An EHR tool that has been competently designed can significantly reduce the sleepless nights that clinicians often face when documenting patient visits, which can ultimately help stave off clinician burnout by keeping their cognitive workload to a minimum. Data from the American Medical Association indicates that up to 44% of physicians experience burnout, which is considerably higher than other professions.
If asked why they chose the profession they did, a lot of doctors will say that it was because they wanted to help people, and putting an obstacle in front of a doctor that impedes their ability to help a patient is a good way for burnout to occur.
It is not uncommon for a doctor to keep normal office hours, get off work, and then spend their time after work taking care of EHR documenting. For every patient that a doctor sees, 10 to 15 minutes of charting time can be added to the day, and those extra minutes can quickly turn into an hour or more that the doctor gets behind. If you add in the time that it takes to go back and reread or add to the notes, the doctor gets turned into a typist.
Even the most tech-savvy, experienced doctors can find themselves spending more time charting on EHR systems than they did on paper. After they’ve seen a dozen or so patients, it becomes a challenge to try to remember who said what when they are editing their notes. Being put in a position where they have to remember such things for a patient’s chart is not good for the doctor or the patient.

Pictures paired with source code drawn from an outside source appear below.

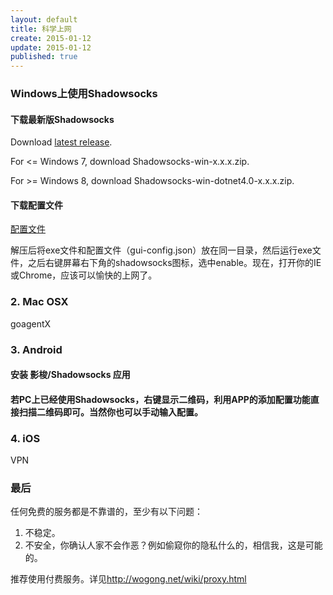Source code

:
 ```yaml
---
layout: default
title: 科学上网
create: 2015-01-12
update: 2015-01-12
published: true
---
```


### Windows上使用Shadowsocks

#### 下载最新版Shadowsocks

Download [latest release](https://sourceforge.net/projects/shadowsocksgui/files/dist/).

For <= Windows 7, download Shadowsocks-win-x.x.x.zip.

For >= Windows 8, download Shadowsocks-win-dotnet4.0-x.x.x.zip.

#### 下载配置文件

[配置文件](http://wogong.net/p/gui-config.json)


解压后将exe文件和配置文件（gui-config.json）放在同一目录，然后运行exe文件，之后右键屏幕右下角的shadowsocks图标，选中enable。现在，打开你的IE或Chrome，应该可以愉快的上网了。

### 2. Mac OSX
goagentX

### 3. Android

#### 安装 影梭/Shadowsocks 应用

#### 若PC上已经使用Shadowsocks，右键显示二维码，利用APP的添加配置功能直接扫描二维码即可。当然你也可以手动输入配置。


### 4. iOS
VPN

### 最后
任何免费的服务都是不靠谱的，至少有以下问题：
1. 不稳定。
2. 不安全，你确认人家不会作恶？例如偷窥你的隐私什么的，相信我，这是可能的。

推荐使用付费服务。详见<http://wogong.net/wiki/proxy.html>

One of the ways to reduce clinician burnout and make improvements to documentation is to hire scribes. These have been around for as long as EHRs themselves have, but they come with their own set of issues. In most cases, a medical office would hire a medical student to follow a clinician and input relevant information into the EHR, but many of them don’t know how to properly write progress notes, and just as many are not able to pick out the main points of a conversation. Additionally, if they do not type fast enough or have a strong enough memory, the scribe could miss key pieces of information that they need for the medical transcription.
Scribble is a piece of medical transcription technology provided by IKS Health that a lot of clinicians have adopted. It works by recording a visit from beginning to end and saving it, which lets the clinician remove parts of the conversation that are not pertinent to the progress note whenever they would like to. If the provider is using 360 Transcription services, instead of the provider listening through the recording and inputting in to the EHR, 360 Transcription will transcribe what is needed from the recording and input into the EHR for the provider to review and sign. The provider would only need to listen to the recordings if they feel the need.
There’s no doubt that EHRs won’t be going away any time in the foreseeable future, but that does not mean that clinicians should not augment their workflows, EHR technology, and the tools that they use in conjunction with health records. Remote scribes do an excellent job of taking secretarial tasks off of a doctor’s shoulders by efficiently getting the complete medical gist of a conversation, which goes a long way in staving off burnout.